In 2001, Chinese Nationalist Party (KMT) Deputy Legislative Speaker Hung Hsiu-chu (洪秀柱) — then a member of the party’s Central Standing Committee — was the unofficial standard-bearer for a process described as turning the KMT into another version of the deep-blue New Party. She proposed that former KMT president Lee Teng-hui (李登輝) be punished for betraying the party and called for his membership to be revoked.
Who would have thought that almost 15 years later and after the KMT’s drubbing in last year’s nine-in-one elections, Hung again would be the torchbearer for the same process?
The KMT’s deep-blue faction appears to have ingested a large quantity of mind-altering substances and is under Hung’s spell. The similarity between these two phases of the same process is the eradication of “localist elements” within the KMT to forge a new, deep-blue party, bent on rapid unification with China.

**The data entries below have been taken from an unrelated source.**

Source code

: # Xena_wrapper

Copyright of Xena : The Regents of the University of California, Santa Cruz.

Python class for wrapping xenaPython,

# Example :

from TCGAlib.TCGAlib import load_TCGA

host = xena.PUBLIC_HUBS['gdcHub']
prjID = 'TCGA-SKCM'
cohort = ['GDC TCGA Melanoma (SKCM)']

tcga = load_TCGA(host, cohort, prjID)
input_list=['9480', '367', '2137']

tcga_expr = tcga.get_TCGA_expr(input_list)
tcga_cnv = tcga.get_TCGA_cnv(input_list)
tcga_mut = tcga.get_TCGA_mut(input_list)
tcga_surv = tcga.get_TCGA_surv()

After last year’s Sunflower movement and elections, the KMT’s deep-blue faction was in low spirits, but Hung’s proposal of “one China, same interpretation” and her call for a cross-strait peace deal have given the camp a glimmer of hope. Hung now seems to be unstoppable in the race to become the KMT’s presidential candidate.
However, there is a problem with the “one China, same interpretation” proposal: Unless China is explicitly defined as the People’s Republic of China, Beijing will assume the Taiwanese side is advocating de jure independence. Aiming to brush off accusations of rapid unification, Hung says her proposal would make China “accept that the Republic of China exists.” This is clearly a “two China” policy, a position that Beijing could never accept.

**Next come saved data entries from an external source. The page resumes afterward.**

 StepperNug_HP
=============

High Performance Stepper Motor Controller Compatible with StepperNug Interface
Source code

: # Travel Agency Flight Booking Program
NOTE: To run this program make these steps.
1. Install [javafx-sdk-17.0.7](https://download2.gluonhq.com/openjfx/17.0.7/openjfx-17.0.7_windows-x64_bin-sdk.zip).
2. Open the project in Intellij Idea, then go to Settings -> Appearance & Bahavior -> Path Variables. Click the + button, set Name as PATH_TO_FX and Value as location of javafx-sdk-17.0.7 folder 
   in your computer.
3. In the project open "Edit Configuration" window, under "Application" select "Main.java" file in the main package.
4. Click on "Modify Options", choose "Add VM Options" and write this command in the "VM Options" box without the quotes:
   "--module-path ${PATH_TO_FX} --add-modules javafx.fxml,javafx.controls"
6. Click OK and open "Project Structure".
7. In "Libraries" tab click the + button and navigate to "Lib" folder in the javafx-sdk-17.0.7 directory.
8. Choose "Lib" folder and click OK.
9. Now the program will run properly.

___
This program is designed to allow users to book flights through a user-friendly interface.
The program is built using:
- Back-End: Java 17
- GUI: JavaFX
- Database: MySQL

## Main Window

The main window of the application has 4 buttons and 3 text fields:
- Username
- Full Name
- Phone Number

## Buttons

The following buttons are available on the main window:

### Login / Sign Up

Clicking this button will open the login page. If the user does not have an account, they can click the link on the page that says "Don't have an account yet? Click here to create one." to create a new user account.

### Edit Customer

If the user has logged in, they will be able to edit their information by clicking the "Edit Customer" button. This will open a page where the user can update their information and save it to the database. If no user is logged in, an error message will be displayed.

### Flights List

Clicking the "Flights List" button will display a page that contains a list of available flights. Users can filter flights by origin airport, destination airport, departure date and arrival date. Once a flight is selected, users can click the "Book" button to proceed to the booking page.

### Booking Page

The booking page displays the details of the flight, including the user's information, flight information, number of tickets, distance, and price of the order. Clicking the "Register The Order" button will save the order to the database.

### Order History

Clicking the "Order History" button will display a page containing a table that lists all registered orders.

The Sunflower movement dealt a bitter blow to Chinese leadership. Beijing adjusted its Taiwan policy, choosing more subtle methods, rather than attempt to directly challenge mainstream Taiwanese public opinion. Beijing also no longer views the KMT as Taiwan’s sole spokesperson. Beijing is aware that Hung’s “one China, same interpretation” would push the KMT toward the rapid unification end of the political spectrum and result in catastrophic failure for the party in next year’s presidential and legislative elections.
The best method for dealing with the cross-strait issue is a policy of “creative ambiguity,” refraining from stirring the hornets’ nest of independence versus unification, so leaders on both sides of the Taiwan Strait do not feel forced to put their cards on the table. The US takes the same view.

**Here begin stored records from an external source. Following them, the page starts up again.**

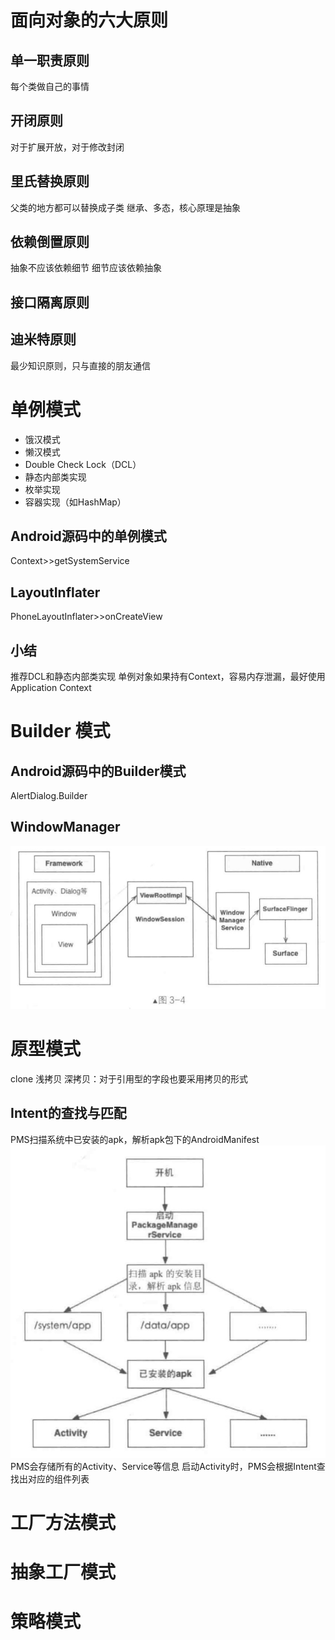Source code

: # 面向对象的六大原则
## 单一职责原则
每个类做自己的事情
## 开闭原则
对于扩展开放，对于修改封闭
## 里氏替换原则
父类的地方都可以替换成子类
继承、多态，核心原理是抽象
## 依赖倒置原则
抽象不应该依赖细节
细节应该依赖抽象
## 接口隔离原则
## 迪米特原则
最少知识原则，只与直接的朋友通信
# 单例模式
- 饿汉模式
- 懒汉模式
- Double Check Lock（DCL）
- 静态内部类实现
- 枚举实现
- 容器实现（如HashMap）
## Android源码中的单例模式
Context>>getSystemService
## LayoutInflater
PhoneLayoutInflater>>onCreateView
## 小结
推荐DCL和静态内部类实现
单例对象如果持有Context，容易内存泄漏，最好使用Application Context
# Builder 模式
## Android源码中的Builder模式
AlertDialog.Builder
## WindowManager
![-w459](media/16002571307564.jpg)
# 原型模式
clone
浅拷贝
深拷贝：对于引用型的字段也要采用拷贝的形式
## Intent的查找与匹配
PMS扫描系统中已安装的apk，解析apk包下的AndroidManifest
![-w345](media/16003098799524.jpg)
PMS会存储所有的Activity、Service等信息
启动Activity时，PMS会根据Intent查找出对应的组件列表
# 工厂方法模式

# 抽象工厂模式

# 策略模式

Everyone wishes to prioritize the economy and no one wants to deal with “military liberation.” Therefore, Hung’s impetuous rapid-unification policy is simply throwing a bone to her rabid pack of deep-blue supporters.
The KMT’s days are numbered. The party’s biggest error was in allowing President Ma Ying-jeou (馬英九) to continually trample over public opinion, annihilate localist KMT members and pursue a fast-paced move toward unification with China.
Hung is just Ma’s shadow. If the party endorses her as presidential candidate, next year’s elections might be curtain time for the KMT.
If, on the other hand, People First Party (PFP) Chairman James Soong (宋楚瑜) pairs with Legislative Speaker Wang Jin-pyng (王金平) for the pan-blue camp, Tsai could face a difficult battle, the outcome of which nobody could predict. Wang would launch his localist power base and join forces with the PFP under Soong. Voters would face a difficult choice: Soong and Tsai have mainstream support.
When the KMT disintegrates, its localist faction might find a new home in the PFP. Perhaps Soong could even change the name of his party to the KMT.
Allen Houng is a professor at National Yang-Ming University’s Institute of Philosophy of Mind and Cognition.